# Big numbers

November 4, 2014 at 5:18 PM by Dr. Drang

The other day I needed to shuffle a list of about 200 items as part of a random sampling program. The obvious solution in Python is

```
python:
random.shuffle(theList)
```

which shuffles the list in place. But there’s a caveat in the `random`

module’s documentation that gave me pause:

`random`

.shuffle(x[,random])

Shuffle the sequence x in place. The optional argumentrandomis a 0-argument function returning a random float in [0.0, 1.0); by default, this is the function`random()`

.Note that for even rather small

`len(x)`

, the total number of permutations ofxis larger than the period of most random number generators; this implies that most permutations of a long sequence can never be generated.

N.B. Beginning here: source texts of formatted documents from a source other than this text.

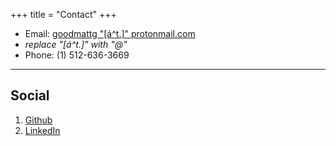 +++
title = "Contact"
+++

* Email: [goodmattg "[á^t.]" protonmail.com](mailto:foo@xyz.com)
* _replace "[á^t.]" with "@"_
* Phone: (1) 512-636-3669
---

## Social

1. [Github](https://github.com/goodmattg)
2. [LinkedIn](https://www.linkedin.com/in/matthew-goodman-89b76989/)
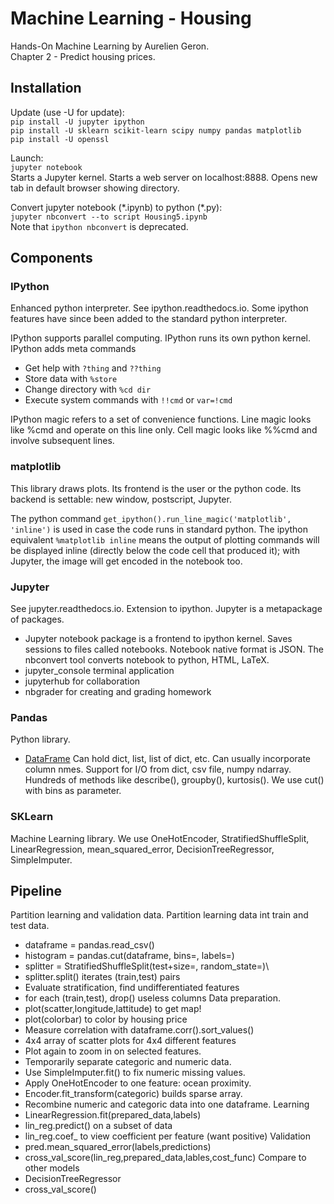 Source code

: # Machine Learning - Housing
Hands-On Machine Learning by Aurelien Geron.\
Chapter 2 - Predict housing prices.

## Installation

Update (use -U for update):\
`pip install -U jupyter ipython`\
`pip install -U sklearn scikit-learn scipy numpy pandas matplotlib`\
`pip install -U openssl`

Launch:\
`jupyter notebook`\
Starts a Jupyter kernel.
Starts a web server on localhost:8888.
Opens new tab in default browser showing directory.

Convert jupyter notebook (\*.ipynb) to python (\*.py):\
`jupyter nbconvert --to script Housing5.ipynb`\
Note that `ipython nbconvert` is deprecated.

## Components

### IPython
Enhanced python interpreter.
See ipython.readthedocs.io.
Some ipython features have since been added to the standard python interpreter.

IPython supports parallel computing.
IPython runs its own python kernel.
IPython adds meta commands

* Get help with `?thing` and `??thing`
* Store data with `%store`
* Change directory with `%cd dir`
* Execute system commands with `!!cmd` or `var=!cmd`

IPython magic refers to a set of convenience functions.
Line magic looks like %cmd and operate on this line only.
Cell magic looks like %%cmd and involve subsequent lines.

### matplotlib
This library draws plots.
Its frontend is the user or the python code.
Its backend is settable: new window, postscript, Jupyter.

The python command `get_ipython().run_line_magic('matplotlib', 'inline')` is used in case the code runs in standard python.
The ipython equivalent `%matplotlib inline` means
the output of plotting commands will be displayed inline
(directly below the code cell that produced it);
with Jupyter, the image will get encoded in the notebook too.

### Jupyter
See jupyter.readthedocs.io.
Extension to ipython.
Jupyter is a metapackage of packages.

* Jupyter notebook package is a frontend to ipython kernel.
Saves sessions to files called notebooks.
Notebook native format is JSON.
The nbconvert tool converts notebook to python, HTML, LaTeX.
* jupyter_console terminal application
* jupyterhub for collaboration
* nbgrader for creating and grading homework

### Pandas
Python library.

* [DataFrame](https://pandas.pydata.org/pandas-docs/stable/reference/api/pandas.DataFrame.html)
Can hold dict, list, list of dict, etc.
Can usually incorporate column nmes.
Support for I/O from dict, csv file, numpy ndarray.
Hundreds of methods like describe(), groupby(), kurtosis().
We use cut() with bins as parameter.

### SKLearn
Machine Learning library.
We use OneHotEncoder, StratifiedShuffleSplit,
LinearRegression, mean_squared_error, DecisionTreeRegressor,
SimpleImputer.

## Pipeline
Partition learning and validation data.
Partition learning data int train and test data.
* dataframe = pandas.read_csv()
* histogram = pandas.cut(dataframe, bins=, labels=)
* splitter = StratifiedShuffleSplit(test+size=, random_state=)\
* splitter.split() iterates (train,test) pairs
* Evaluate stratification, find undifferentiated features
* for each (train,test), drop() useless columns
Data preparation.
* plot(scatter,longitude,lattitude) to get map!
* plot(colorbar) to color by housing price
* Measure correlation with dataframe.corr().sort_values()
* 4x4 array of scatter plots for 4x4 different features
* Plot again to zoom in on selected features.
* Temporarily separate categoric and numeric data.
* Use SimpleImputer.fit() to fix numeric missing values.
* Apply OneHotEncoder to one feature: ocean proximity.
* Encoder.fit_transform(categoric) builds sparse array.
* Recombine numeric and categoric data into one dataframe.
Learning
* LinearRegression.fit(prepared_data,labels)
* lin_reg.predict() on a subset of data
* lin_reg.coef_ to view coefficient per feature (want positive)
Validation
* pred.mean_squared_error(labels,predictions)
* cross_val_score(lin_reg,prepared_data,lables,cost_func)
Compare to other models
* DecisionTreeRegressor
* cross_val_score()
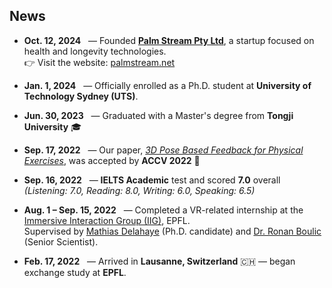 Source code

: ##  News

- **Oct. 12, 2024** &nbsp; — Founded [**Palm Stream Pty Ltd**](https://palmstream.net), a startup focused on health and longevity technologies.  
  👉 Visit the website: [palmstream.net](https://palmstream.net)

- **Jan. 1, 2024** &nbsp; — Officially enrolled as a Ph.D. student at **University of Technology Sydney (UTS)**.

- **Jun. 30, 2023** &nbsp; — Graduated with a Master's degree from **Tongji University** 🎓

- **Sep. 17, 2022** &nbsp; — Our paper, [*3D Pose Based Feedback for Physical Exercises*](https://senakicir.github.io/projects/exercise_feedback), was accepted by **ACCV 2022** 🎉

- **Sep. 16, 2022** &nbsp; — **IELTS Academic** test and scored **7.0** overall  
  *(Listening: 7.0, Reading: 8.0, Writing: 6.0, Speaking: 6.5)*

- **Aug. 1 – Sep. 15, 2022** &nbsp; — Completed a VR-related internship at the [Immersive Interaction Group (IIG)](https://www.epfl.ch/labs/iig/), EPFL.  
  Supervised by [Mathias Delahaye](https://people.epfl.ch/mathias.delahaye?lang=en) (Ph.D. candidate) and [Dr. Ronan Boulic](https://people.epfl.ch/104608?lang=en) (Senior Scientist).

- **Feb. 17, 2022** &nbsp; — Arrived in **Lausanne, Switzerland** 🇨🇭 — began exchange study at **EPFL**.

How small is “even rather small”? Is 200 “a long sequence”? The answer was actually pretty easy to figure out.

First, how many permutations of a 200-item list are there? I fired up IPython and got the number.

```
In [1]: import math
In [2]: math.factorial(200)
Out[2]: 7886578673647905035523632139321850622951359776871732
632947425332443594499634033429203042840119846239041772121389
196388302576427902426371050619266249528299311134628572707633
172373969889439224456214516642402540332918641312274282948532
775242424075739032403212574055795686602260319041703240623517
008587961789222227896237038973747200000000000000000000000000
00000000000000000000000L
```

Python nicely switches to arbitrary precision arithmetic to give the answer. That’s the kind of number that begs to be put in scientific notation, but unfortunately it’s beyond the capacity of `float`

. So how do I get the exponent? The same way I learned back in junior high: count the number of places the decimal point has to move to the left. I converted it to a string and counted how many digits there were to the right of the first one.

```
In [3]: len(str(math.factorial(200))[1:])
Out[3]: 374
```

So the answer is \(7.89 \times 10^{374}\).

How does this compare to the period of the random number generator Python uses? The documentation says

Python uses the Mersenne Twister as the core generator. It produces 53-bit precision floats and has a period of 2**19937-1.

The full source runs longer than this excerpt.